Yargıtay 2. Hukuk Dairesi E. 2012/10850, K: 2013/3904 Sayılı, 8.2.2013 tarihli kararında “Davanın açıldığı tarihte yürürlükte bulunan 6100 Sayılı Hukuk Muhakemeleri Kanunu dava konusunun değer ve miktarına bakılmaksızın malvarlığı haklarına dair davalarda görevli mahkemenin aksine bir düzenleme bulunmadıkça asliye hukuk mahkemesi olduğunu hükme bağlamıştır ( m. 2/1 ). Medeni Kanun’da bu konuda aksine bir düzenleme bulunmadığına göre 6100 Sayılı Hukuk Muhakemeleri Kanunu’nun yürürlüğe girmesinden sonra açılan terekenin borca batık olduğunun tespitine dair davalarda dava değeri ne olursa olsun asliye hukuk mahkemesi görevlidir ” şeklindeki gerekçe ile görev ve sair yönlerden önceki uygulamasını aynen sürdürmüştür.
Mirasın hükmen reddi davasında, murisin ölüm tarihi itibariyle terekesinin açıkça borca batık olup olmadığı ve mirasçıların terekeyi kabul anlamına gelen işlemler yapıp yapmadıkları araştırılmalıdır.
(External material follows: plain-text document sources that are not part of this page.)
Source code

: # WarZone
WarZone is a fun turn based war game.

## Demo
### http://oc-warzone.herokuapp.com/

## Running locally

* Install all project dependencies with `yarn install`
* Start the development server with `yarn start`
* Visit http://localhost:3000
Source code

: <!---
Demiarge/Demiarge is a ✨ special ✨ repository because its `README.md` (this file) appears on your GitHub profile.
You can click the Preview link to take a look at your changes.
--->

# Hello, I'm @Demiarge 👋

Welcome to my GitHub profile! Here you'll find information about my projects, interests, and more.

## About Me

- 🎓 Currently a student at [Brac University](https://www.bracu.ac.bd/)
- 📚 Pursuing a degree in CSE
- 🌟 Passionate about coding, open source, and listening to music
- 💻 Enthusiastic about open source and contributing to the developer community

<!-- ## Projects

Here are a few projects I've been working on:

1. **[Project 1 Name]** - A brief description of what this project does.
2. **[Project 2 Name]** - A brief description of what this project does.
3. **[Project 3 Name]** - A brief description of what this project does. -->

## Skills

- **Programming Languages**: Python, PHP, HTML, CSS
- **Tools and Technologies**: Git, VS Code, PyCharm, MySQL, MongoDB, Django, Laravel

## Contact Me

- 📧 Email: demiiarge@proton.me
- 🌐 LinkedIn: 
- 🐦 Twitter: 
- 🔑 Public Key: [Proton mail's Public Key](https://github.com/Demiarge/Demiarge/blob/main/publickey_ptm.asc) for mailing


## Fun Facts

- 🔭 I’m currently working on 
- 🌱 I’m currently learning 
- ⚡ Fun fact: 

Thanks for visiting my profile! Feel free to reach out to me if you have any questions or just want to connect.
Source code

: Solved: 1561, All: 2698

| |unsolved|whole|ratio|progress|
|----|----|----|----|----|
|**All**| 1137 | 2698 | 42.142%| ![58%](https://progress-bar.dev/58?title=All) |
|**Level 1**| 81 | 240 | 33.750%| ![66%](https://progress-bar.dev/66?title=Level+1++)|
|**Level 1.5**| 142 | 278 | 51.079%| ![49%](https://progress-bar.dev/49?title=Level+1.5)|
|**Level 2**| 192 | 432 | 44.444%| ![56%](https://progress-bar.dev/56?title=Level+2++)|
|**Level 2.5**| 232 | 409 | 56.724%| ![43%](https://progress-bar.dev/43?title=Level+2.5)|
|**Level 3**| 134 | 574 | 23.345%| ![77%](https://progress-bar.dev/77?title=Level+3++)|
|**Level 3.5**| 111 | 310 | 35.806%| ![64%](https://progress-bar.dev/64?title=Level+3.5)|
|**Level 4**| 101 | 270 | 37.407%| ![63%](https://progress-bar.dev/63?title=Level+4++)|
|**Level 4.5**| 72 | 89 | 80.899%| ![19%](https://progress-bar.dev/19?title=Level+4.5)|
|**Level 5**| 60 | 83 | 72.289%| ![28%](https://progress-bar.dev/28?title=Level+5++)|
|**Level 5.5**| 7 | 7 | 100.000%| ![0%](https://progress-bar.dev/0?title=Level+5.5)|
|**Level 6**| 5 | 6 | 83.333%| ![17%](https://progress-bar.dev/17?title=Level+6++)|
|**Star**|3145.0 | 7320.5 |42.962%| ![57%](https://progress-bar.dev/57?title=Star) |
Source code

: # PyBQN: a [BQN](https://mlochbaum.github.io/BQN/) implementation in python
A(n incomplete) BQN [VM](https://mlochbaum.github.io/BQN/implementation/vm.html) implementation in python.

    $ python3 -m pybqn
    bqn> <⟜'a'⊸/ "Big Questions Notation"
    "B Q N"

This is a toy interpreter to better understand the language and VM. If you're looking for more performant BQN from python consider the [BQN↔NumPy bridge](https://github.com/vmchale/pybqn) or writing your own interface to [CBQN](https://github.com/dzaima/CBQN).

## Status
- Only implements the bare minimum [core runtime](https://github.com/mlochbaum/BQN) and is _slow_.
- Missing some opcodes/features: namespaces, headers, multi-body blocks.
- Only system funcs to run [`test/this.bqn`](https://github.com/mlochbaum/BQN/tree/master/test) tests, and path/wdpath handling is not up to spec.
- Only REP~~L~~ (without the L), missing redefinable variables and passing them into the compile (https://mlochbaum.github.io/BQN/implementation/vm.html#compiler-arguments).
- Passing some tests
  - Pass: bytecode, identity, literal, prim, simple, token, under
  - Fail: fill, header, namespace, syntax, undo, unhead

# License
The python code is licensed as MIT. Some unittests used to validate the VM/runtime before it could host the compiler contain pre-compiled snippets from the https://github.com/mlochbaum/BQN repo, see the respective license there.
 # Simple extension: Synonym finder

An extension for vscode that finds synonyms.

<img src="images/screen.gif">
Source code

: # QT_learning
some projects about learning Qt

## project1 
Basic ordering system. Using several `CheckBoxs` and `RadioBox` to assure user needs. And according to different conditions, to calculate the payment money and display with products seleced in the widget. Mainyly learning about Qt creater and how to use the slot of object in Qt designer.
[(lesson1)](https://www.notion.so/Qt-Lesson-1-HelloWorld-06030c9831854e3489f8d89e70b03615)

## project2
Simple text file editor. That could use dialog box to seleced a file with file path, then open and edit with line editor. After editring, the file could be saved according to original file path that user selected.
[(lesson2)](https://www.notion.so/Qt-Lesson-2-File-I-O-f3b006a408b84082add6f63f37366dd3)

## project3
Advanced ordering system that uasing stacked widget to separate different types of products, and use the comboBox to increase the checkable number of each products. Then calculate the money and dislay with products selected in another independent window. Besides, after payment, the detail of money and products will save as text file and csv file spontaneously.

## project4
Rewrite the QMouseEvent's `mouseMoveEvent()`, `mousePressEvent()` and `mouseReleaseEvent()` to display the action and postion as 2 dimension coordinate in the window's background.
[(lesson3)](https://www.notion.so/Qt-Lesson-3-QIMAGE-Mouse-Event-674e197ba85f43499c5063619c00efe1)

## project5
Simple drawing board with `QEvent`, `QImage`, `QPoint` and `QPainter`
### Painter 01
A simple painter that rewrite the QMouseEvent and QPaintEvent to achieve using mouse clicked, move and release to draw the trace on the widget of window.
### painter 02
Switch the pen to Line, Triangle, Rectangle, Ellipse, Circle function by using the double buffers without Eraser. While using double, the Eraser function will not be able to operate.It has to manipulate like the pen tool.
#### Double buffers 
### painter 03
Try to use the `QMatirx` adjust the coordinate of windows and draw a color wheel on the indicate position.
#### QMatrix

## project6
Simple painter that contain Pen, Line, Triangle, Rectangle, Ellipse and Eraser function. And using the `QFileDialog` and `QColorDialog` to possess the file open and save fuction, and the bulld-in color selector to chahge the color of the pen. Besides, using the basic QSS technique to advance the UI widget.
Miras bırakanın varsa taşınmaz ve araçlarının, diğer taşınır mallarıyla hak ve alacaklarının değerleri ile borçlarının ölüm tarihine göre belirlenmesi ve karşılaştırmasının yapılarak borca batıklığın ortaya konulması gerekmektedir.
Murisin ölümünden sonra yapılan ödemelerin miktar, tarih, kim tarafından ödendiği ve icra tehdidi altında ödenip ödenmediğinin araştırılması, varsa banka hesaplarında miras bırakanın ölüm tarihinden sonraki hareketler de davacılar açısından terekenin benimsenmesi niteliğinde olup olmadığı yönünden değerlendirilmelidir. (14. H.D. E. 2016/16104, K. 2020/6246, T. 15.10.2020)
İHTİYATİ TEDBİR TALEPLİDİR
BURSA NÖBETÇİ ASLİYE HUKUK MAHKEMESİ’ NE
DAVACILAR : 1- … …
2- … …
3-… …
VEKİLİ : Avukat Hüseyin Demirbaş – Avukat Meral Demirbaş, adres başlıktadır.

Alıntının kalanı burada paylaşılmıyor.